== EXERCISE ==
Return every line of the data below, exactly.

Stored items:
☆ ☆ ☆ ☆ ☆ ☆ ☆

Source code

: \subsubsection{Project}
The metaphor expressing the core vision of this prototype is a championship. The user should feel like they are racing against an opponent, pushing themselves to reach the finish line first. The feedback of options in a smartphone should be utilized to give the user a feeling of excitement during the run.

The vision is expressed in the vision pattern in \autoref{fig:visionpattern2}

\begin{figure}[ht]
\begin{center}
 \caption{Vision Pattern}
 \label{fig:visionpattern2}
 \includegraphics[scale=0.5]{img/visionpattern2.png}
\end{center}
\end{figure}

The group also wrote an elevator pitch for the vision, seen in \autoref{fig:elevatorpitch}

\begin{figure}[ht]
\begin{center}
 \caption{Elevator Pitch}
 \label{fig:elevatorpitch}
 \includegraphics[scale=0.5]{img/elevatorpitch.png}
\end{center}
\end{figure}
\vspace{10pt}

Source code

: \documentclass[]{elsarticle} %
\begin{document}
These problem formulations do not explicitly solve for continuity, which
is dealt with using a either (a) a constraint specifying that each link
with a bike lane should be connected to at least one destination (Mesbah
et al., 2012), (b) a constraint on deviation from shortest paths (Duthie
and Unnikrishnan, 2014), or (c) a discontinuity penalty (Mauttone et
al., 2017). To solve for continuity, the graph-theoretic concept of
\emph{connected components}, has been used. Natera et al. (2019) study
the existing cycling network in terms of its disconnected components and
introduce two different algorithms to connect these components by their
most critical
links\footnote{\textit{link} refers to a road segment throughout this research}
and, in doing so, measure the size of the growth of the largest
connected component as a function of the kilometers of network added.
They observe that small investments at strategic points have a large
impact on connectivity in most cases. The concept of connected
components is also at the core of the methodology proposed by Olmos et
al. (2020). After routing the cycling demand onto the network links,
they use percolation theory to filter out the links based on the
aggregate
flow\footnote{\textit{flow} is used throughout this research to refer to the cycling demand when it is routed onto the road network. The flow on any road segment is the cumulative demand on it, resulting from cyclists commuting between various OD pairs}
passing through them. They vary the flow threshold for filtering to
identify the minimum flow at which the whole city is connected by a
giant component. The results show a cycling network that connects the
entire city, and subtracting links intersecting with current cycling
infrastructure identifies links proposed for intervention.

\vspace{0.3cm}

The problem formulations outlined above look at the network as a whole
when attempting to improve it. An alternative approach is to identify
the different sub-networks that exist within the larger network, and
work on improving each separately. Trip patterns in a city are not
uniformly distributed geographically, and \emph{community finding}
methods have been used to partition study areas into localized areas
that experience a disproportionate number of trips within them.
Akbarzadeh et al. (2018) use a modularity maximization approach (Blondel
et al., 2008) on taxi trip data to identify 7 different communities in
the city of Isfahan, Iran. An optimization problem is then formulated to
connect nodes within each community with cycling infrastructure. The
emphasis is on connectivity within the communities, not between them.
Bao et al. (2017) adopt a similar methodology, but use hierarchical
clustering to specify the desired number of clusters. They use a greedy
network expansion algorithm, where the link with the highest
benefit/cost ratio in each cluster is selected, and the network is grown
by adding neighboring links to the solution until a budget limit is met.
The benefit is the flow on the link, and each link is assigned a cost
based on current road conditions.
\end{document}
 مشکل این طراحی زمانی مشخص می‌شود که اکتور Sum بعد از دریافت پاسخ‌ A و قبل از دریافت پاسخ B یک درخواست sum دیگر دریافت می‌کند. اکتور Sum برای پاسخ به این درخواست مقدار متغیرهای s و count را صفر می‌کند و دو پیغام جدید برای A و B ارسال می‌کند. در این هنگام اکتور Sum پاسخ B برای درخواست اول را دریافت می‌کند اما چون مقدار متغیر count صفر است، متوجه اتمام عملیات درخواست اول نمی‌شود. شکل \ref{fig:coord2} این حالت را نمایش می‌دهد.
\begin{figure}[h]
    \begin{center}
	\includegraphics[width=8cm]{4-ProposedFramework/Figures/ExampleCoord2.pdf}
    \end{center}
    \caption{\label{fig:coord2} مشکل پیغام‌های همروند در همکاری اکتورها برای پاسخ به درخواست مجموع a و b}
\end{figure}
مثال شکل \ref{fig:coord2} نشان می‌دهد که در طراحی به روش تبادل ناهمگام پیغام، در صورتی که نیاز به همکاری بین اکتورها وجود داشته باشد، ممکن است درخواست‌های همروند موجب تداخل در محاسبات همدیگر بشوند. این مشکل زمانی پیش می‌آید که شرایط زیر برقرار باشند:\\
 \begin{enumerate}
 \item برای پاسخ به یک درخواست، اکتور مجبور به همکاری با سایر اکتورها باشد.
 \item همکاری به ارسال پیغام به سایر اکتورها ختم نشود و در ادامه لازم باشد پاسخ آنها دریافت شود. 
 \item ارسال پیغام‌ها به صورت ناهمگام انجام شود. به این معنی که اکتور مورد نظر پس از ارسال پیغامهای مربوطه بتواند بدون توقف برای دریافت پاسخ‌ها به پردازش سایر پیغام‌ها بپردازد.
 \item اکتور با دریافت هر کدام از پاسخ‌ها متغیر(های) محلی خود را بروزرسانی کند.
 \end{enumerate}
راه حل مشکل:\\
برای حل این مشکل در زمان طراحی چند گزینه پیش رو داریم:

☆ ☆ ☆ ☆ ☆ ☆ ☆

== RESULT OF THIS EXERCISE ==
Source code

: \subsubsection{Project}
The metaphor expressing the core vision of this prototype is a championship. The user should feel like they are racing against an opponent, pushing themselves to reach the finish line first. The feedback of options in a smartphone should be utilized to give the user a feeling of excitement during the run.

The vision is expressed in the vision pattern in \autoref{fig:visionpattern2}

\begin{figure}[ht]
\begin{center}
 \caption{Vision Pattern}
 \label{fig:visionpattern2}
 \includegraphics[scale=0.5]{img/visionpattern2.png}
\end{center}
\end{figure}

The group also wrote an elevator pitch for the vision, seen in \autoref{fig:elevatorpitch}

\begin{figure}[ht]
\begin{center}
 \caption{Elevator Pitch}
 \label{fig:elevatorpitch}
 \includegraphics[scale=0.5]{img/elevatorpitch.png}
\end{center}
\end{figure}
\vspace{10pt}

Source code

: \documentclass[]{elsarticle} %
\begin{document}
These problem formulations do not explicitly solve for continuity, which
is dealt with using a either (a) a constraint specifying that each link
with a bike lane should be connected to at least one destination (Mesbah
et al., 2012), (b) a constraint on deviation from shortest paths (Duthie
and Unnikrishnan, 2014), or (c) a discontinuity penalty (Mauttone et
al., 2017). To solve for continuity, the graph-theoretic concept of
\emph{connected components}, has been used. Natera et al. (2019) study
the existing cycling network in terms of its disconnected components and
introduce two different algorithms to connect these components by their
most critical
links\footnote{\textit{link} refers to a road segment throughout this research}
and, in doing so, measure the size of the growth of the largest
connected component as a function of the kilometers of network added.
They observe that small investments at strategic points have a large
impact on connectivity in most cases. The concept of connected
components is also at the core of the methodology proposed by Olmos et
al. (2020). After routing the cycling demand onto the network links,
they use percolation theory to filter out the links based on the
aggregate
flow\footnote{\textit{flow} is used throughout this research to refer to the cycling demand when it is routed onto the road network. The flow on any road segment is the cumulative demand on it, resulting from cyclists commuting between various OD pairs}
passing through them. They vary the flow threshold for filtering to
identify the minimum flow at which the whole city is connected by a
giant component. The results show a cycling network that connects the
entire city, and subtracting links intersecting with current cycling
infrastructure identifies links proposed for intervention.

\vspace{0.3cm}

The problem formulations outlined above look at the network as a whole
when attempting to improve it. An alternative approach is to identify
the different sub-networks that exist within the larger network, and
work on improving each separately. Trip patterns in a city are not
uniformly distributed geographically, and \emph{community finding}
methods have been used to partition study areas into localized areas
that experience a disproportionate number of trips within them.
Akbarzadeh et al. (2018) use a modularity maximization approach (Blondel
et al., 2008) on taxi trip data to identify 7 different communities in
the city of Isfahan, Iran. An optimization problem is then formulated to
connect nodes within each community with cycling infrastructure. The
emphasis is on connectivity within the communities, not between them.
Bao et al. (2017) adopt a similar methodology, but use hierarchical
clustering to specify the desired number of clusters. They use a greedy
network expansion algorithm, where the link with the highest
benefit/cost ratio in each cluster is selected, and the network is grown
by adding neighboring links to the solution until a budget limit is met.
The benefit is the flow on the link, and each link is assigned a cost
based on current road conditions.
\end{document}
 مشکل این طراحی زمانی مشخص می‌شود که اکتور Sum بعد از دریافت پاسخ‌ A و قبل از دریافت پاسخ B یک درخواست sum دیگر دریافت می‌کند. اکتور Sum برای پاسخ به این درخواست مقدار متغیرهای s و count را صفر می‌کند و دو پیغام جدید برای A و B ارسال می‌کند. در این هنگام اکتور Sum پاسخ B برای درخواست اول را دریافت می‌کند اما چون مقدار متغیر count صفر است، متوجه اتمام عملیات درخواست اول نمی‌شود. شکل \ref{fig:coord2} این حالت را نمایش می‌دهد.
\begin{figure}[h]
    \begin{center}
	\includegraphics[width=8cm]{4-ProposedFramework/Figures/ExampleCoord2.pdf}
    \end{center}
    \caption{\label{fig:coord2} مشکل پیغام‌های همروند در همکاری اکتورها برای پاسخ به درخواست مجموع a و b}
\end{figure}
مثال شکل \ref{fig:coord2} نشان می‌دهد که در طراحی به روش تبادل ناهمگام پیغام، در صورتی که نیاز به همکاری بین اکتورها وجود داشته باشد، ممکن است درخواست‌های همروند موجب تداخل در محاسبات همدیگر بشوند. این مشکل زمانی پیش می‌آید که شرایط زیر برقرار باشند:\\
 \begin{enumerate}
 \item برای پاسخ به یک درخواست، اکتور مجبور به همکاری با سایر اکتورها باشد.
 \item همکاری به ارسال پیغام به سایر اکتورها ختم نشود و در ادامه لازم باشد پاسخ آنها دریافت شود. 
 \item ارسال پیغام‌ها به صورت ناهمگام انجام شود. به این معنی که اکتور مورد نظر پس از ارسال پیغامهای مربوطه بتواند بدون توقف برای دریافت پاسخ‌ها به پردازش سایر پیغام‌ها بپردازد.
 \item اکتور با دریافت هر کدام از پاسخ‌ها متغیر(های) محلی خود را بروزرسانی کند.
 \end{enumerate}
راه حل مشکل:\\
برای حل این مشکل در زمان طراحی چند گزینه پیش رو داریم:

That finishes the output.